Longitude: -3.5985 / 3°35'54"W

OS Eastings: 289483

OS Northings: 194796

OS Grid: SS894947

Mapcode National: GBR HC.7X5F

Mapcode Global: VH5GY.K0ZS

Entry Name: Clawdd Mawr, Mynydd Caerau

Scheduled Date: 5 July 1955

Source: Cadw

Source ID: 2906

Cadw Legacy ID: GM231

Schedule Class: Monument

Category: Linear earthwork

Period: Early Medieval

County: Neath Port Talbot (Castell-nedd Port Talbot)

Community: Glyncorrwg

Built-Up Area: Blaengwynfi

Traditional County: Glamorgan


The monument consists of a linear earthwork, a substantial bank and ditch forming a major boundary between two adjacent landholdings. It may date from the medieval period. The dyke runs almost straight for 192 metres WNW to ESE at about 490m above OD. It is located roughly 15m above the floor of a narrow saddle running east from Mynydd Caerau, on a slope running steeply westwards. The north end lies at the head of a steep-sided natural gully, the south on a steep slope. There is a gap where a track crosses it, but this appears recent. The dyke has been formed by throwing earth downwards from a ditch on the upper side. Near the north end, the bank and ditch measure about 7.5m by about 1m high overall, but the earthwork steadily decreases in size towards the south end, where it is now merely a shelf about 1.5m wide. There is no sign of stonework.

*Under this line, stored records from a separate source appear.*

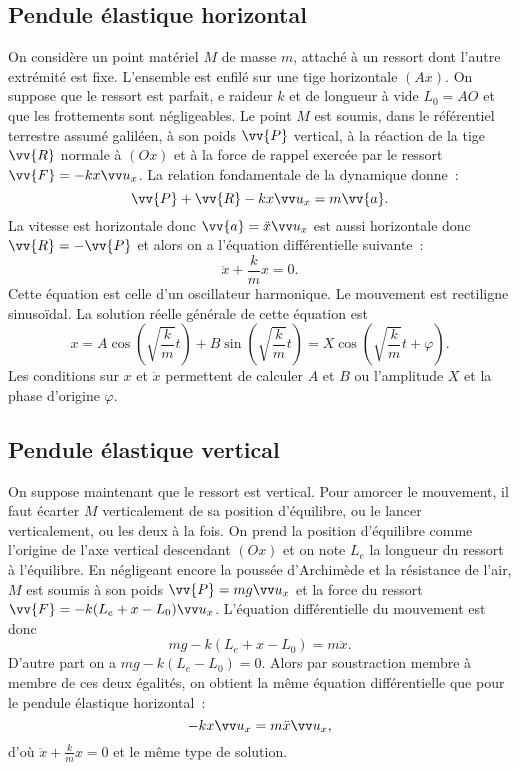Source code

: \subsection{Pendule élastique horizontal}
\label{chap3-subsec:pendulehorizontal}
On considère un point matériel \(M\) de masse \(m\), attaché à un ressort dont l'autre extrémité est fixe. L'ensemble est enfilé sur une tige horizontale \((Ax)\). On suppose que le ressort est parfait, e raideur \(k\) et de longueur à vide \(L_0=AO\) et que les frottements sont négligeables. Le point \(M\) est soumis, dans le référentiel terrestre assumé galiléen, à son poids \(\vv{P}\) vertical, à la réaction de la tige \(\vv{R}\) normale à \((Ox)\) et à la force de rappel exercée par le ressort \(\vv{F}=-kx\ux\). La relation fondamentale de la dynamique donne~:
\begin{equation}
  \vv{P}+\vv{R}-kx\ux = m\vv{a}.
\end{equation}
La vitesse est horizontale donc \(\vv{a} = \ddot{x}\ux\) est aussi horizontale donc \(\vv{R}=-\vv{P}\) et alors on a l'équation différentielle suivante~:
\begin{equation}
  \ddot{x} +\frac{k}{m}x=0.
\end{equation}
Cette équation est celle d'un oscillateur harmonique. Le mouvement est rectiligne sinusoïdal. La solution réelle générale de cette équation est
\begin{equation}
  x = A \cos\left(\sqrt{\frac{k}{m}} t\right) + B \sin\left(\sqrt{\frac{k}{m}} t\right) = X \cos\left(\sqrt{\frac{k}{m}} t + \varphi\right).
\end{equation}
Les conditions sur \(x\) et \(\dot{x}\) permettent de calculer \(A\) et \(B\) ou l'amplitude \(X\) et la phase d'origine \(\varphi\).

\subsection{Pendule élastique vertical}
\label{chap3-subsec:pendulevertical}
On suppose maintenant que le ressort est vertical. Pour amorcer le mouvement, il faut écarter \(M\) verticalement de sa position d'équilibre, ou le lancer verticalement, ou les deux à la fois. On prend la position d'équilibre comme l'origine de l'axe vertical descendant \((Ox)\) et on note \(L_e\) la longueur du ressort à l'équilibre. En négligeant encore la poussée d'Archimède et la résistance de l'air, \(M\) est soumis à son poids \(\vv{P}=mg\ux\) et la force du ressort \(\vv{F}=-k(L_e +x-L_0)\ux\). L'équation différentielle du mouvement est donc
\begin{equation}
  mg -k(L_e +x-L_0) = m\ddot{x}.
\end{equation}
D'autre part on a \( mg-k(L_e-L_0)=0\). Alors par soustraction membre à membre de ces deux égalités, on obtient la même équation différentielle que pour le pendule élastique horizontal~:
\begin{equation}
  -kx \ux = m \ddot{x} \ux,
\end{equation}
d'où \(\ddot{x} +\frac{k}{m}x=0\) et le même type de solution.

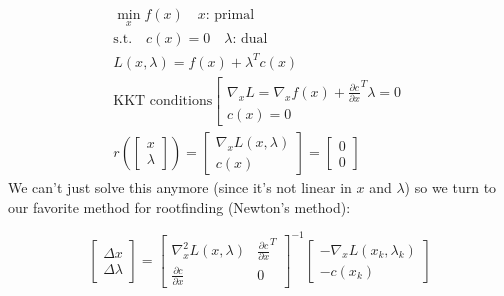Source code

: \begin{equation}
    \begin{gathered}
        \min_{x} f( x) \quad x\text{: primal}\\
        \text{s.t.} \quad c( x) =0\quad \lambda \text{: dual}\\
        L( x,\lambda ) =f( x) +\lambda ^{T} c( x)\\
        \text{KKT conditions}\left[\begin{matrix}
        \nabla _{x} L=\nabla _{x} f( x) +\frac{\partial c}{\partial x}^{T} \lambda =0\\
        c( x) =0
        \end{matrix}\right. \\
        r\left(\begin{bmatrix}
        x\\
        \lambda 
        \end{bmatrix}\right) =\begin{bmatrix}
        \nabla _{x} L( x,\lambda )\\
        c( x)
        \end{bmatrix} =\begin{bmatrix}
        0\\
        0
        \end{bmatrix}
    \end{gathered}
\end{equation}
We can't just solve this anymore (since it's not linear in $x$ and $\lambda$) so we turn to our favorite method for rootfinding (Newton's method):

\begin{equation}
    \begin{bmatrix}
    \Delta x\\
    \Delta \lambda 
    \end{bmatrix} =\begin{bmatrix}
    \nabla _{x}^{2} L( x,\lambda ) & \frac{\partial c}{\partial x}^{T}\\
    \frac{\partial c}{\partial x} & 0
    \end{bmatrix}^{-1}\begin{bmatrix}
    -\nabla _{x} L( x_{k} ,\lambda _{k})\\
    -c( x_{k})
    \end{bmatrix}
\end{equation}

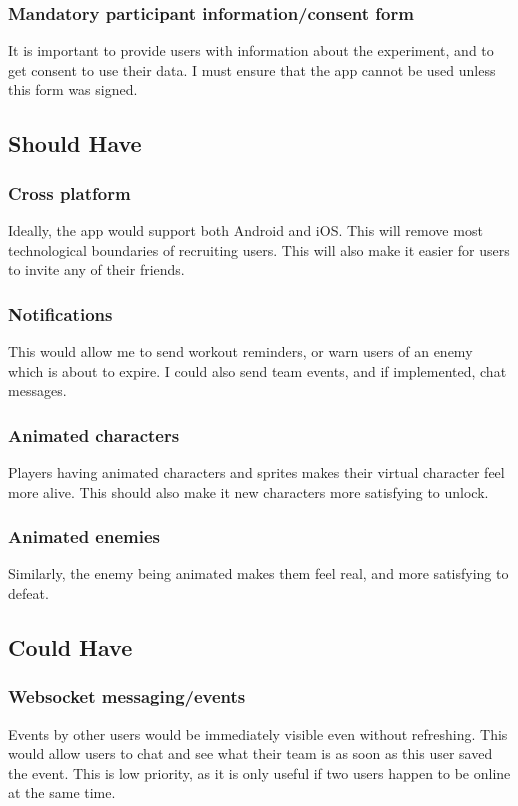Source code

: \documentclass{l4proj}
\begin{document}
  \subsubsection{Mandatory participant information/consent form }
  It is important to provide users with information about the experiment, and to get consent to use their data. I must ensure that the app cannot be used unless this form was signed.

\subsection{Should Have}
  \subsubsection{Cross platform} 
  Ideally, the app would support both Android and iOS. This will remove most technological boundaries of recruiting users. This will also make it easier for users to invite any of their friends. 

  \subsubsection{Notifications} 
  This would allow me to send workout reminders, or warn users of an enemy which is about to expire. I could also send team events, and if implemented, chat messages.

  \subsubsection{Animated characters}
  Players having animated characters and sprites makes their virtual character feel more alive. This should also make it new characters more satisfying to unlock.

  \subsubsection{Animated enemies}
  Similarly, the enemy being animated makes them feel real, and more satisfying to defeat.

\subsection{Could Have}
  \subsubsection{Websocket messaging/events}
  Events by other users would be immediately visible even without refreshing. This would allow users to chat and see what their team is as soon as this user saved the event. This is low priority, as it is only useful if two users happen to be online at the same time.
\end{document}
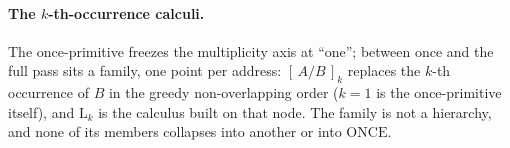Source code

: 
\paragraph{The $k$-th-occurrence calculi.}
The once-primitive freezes the multiplicity axis at ``one''; between
once and the full pass sits a family, one point per address:
$[\,A/B\,]_k$ replaces the $k$-th occurrence of $B$ in the greedy
non-overlapping order ($k = 1$ is the once-primitive itself), and
$\mathrm{L}_k$ is the calculus built on that node.  The family is not a
hierarchy, and none of its members collapses into another or into
$\mathrm{ONCE}$.

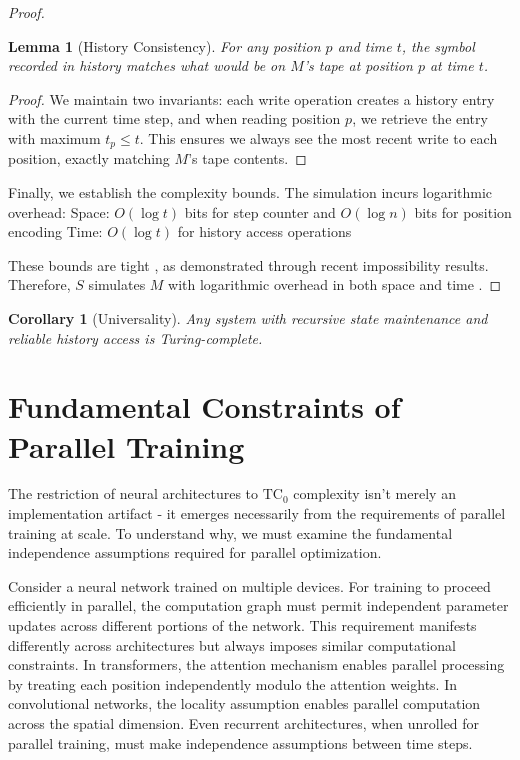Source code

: \documentclass[12pt]{article}
\newtheorem{lemma}[theorem]{Lemma}
\newtheorem{corollary}[theorem]{Corollary}
\begin{document}
\begin{proof}
\begin{lemma}[History Consistency]
For any position $p$ and time $t$, the symbol recorded in history matches what would be on $M$'s tape at position $p$ at time $t$.
\end{lemma}

\begin{proof}
We maintain two invariants: each write operation creates a history entry with the current time step, and when reading position $p$, we retrieve the entry with maximum $t_p \leq t$. This ensures we always see the most recent write to each position, exactly matching $M$'s tape contents.
\end{proof}

Finally, we establish the complexity bounds. The simulation incurs logarithmic overhead:
Space: $O(\log t)$ bits for step counter and $O(\log n)$ bits for position encoding
Time: $O(\log t)$ for history access operations

These bounds are tight \cite{parzych2024memory,hhan2024new,boyle2024memory}, as demonstrated through recent impossibility results. Therefore, $S$ simulates $M$ with logarithmic overhead in both space and time \cite{savage1994space,vonkorff2019molecular,bennett1989time}.
\end{proof}

\begin{corollary}[Universality]
Any system with recursive state maintenance and reliable history access is Turing-complete.
\end{corollary}

\section{Fundamental Constraints of Parallel Training}

The restriction of neural architectures to $\text{TC}_0$ complexity isn't merely an implementation artifact - it emerges necessarily from the requirements of parallel training at scale. To understand why, we must examine the fundamental independence assumptions required for parallel optimization.

Consider a neural network trained on multiple devices. For training to proceed efficiently in parallel, the computation graph must permit independent parameter updates across different portions of the network. This requirement manifests differently across architectures but always imposes similar computational constraints. In transformers, the attention mechanism enables parallel processing by treating each position independently modulo the attention weights. In convolutional networks, the locality assumption enables parallel computation across the spatial dimension. Even recurrent architectures, when unrolled for parallel training, must make independence assumptions between time steps.
\end{document}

The monument is of national importance for its potential to enhance our knowledge of medieval defensive organisation and settlement. It retains significant archaeological potential, with a strong probability of the presence of associated archaeological features and deposits. A linear earthwork may be part of a larger cluster of monuments and their importance can further enhanced by their group value.

The scheduled area comprises the remains described and areas around them within which related evidence may be expected to survive.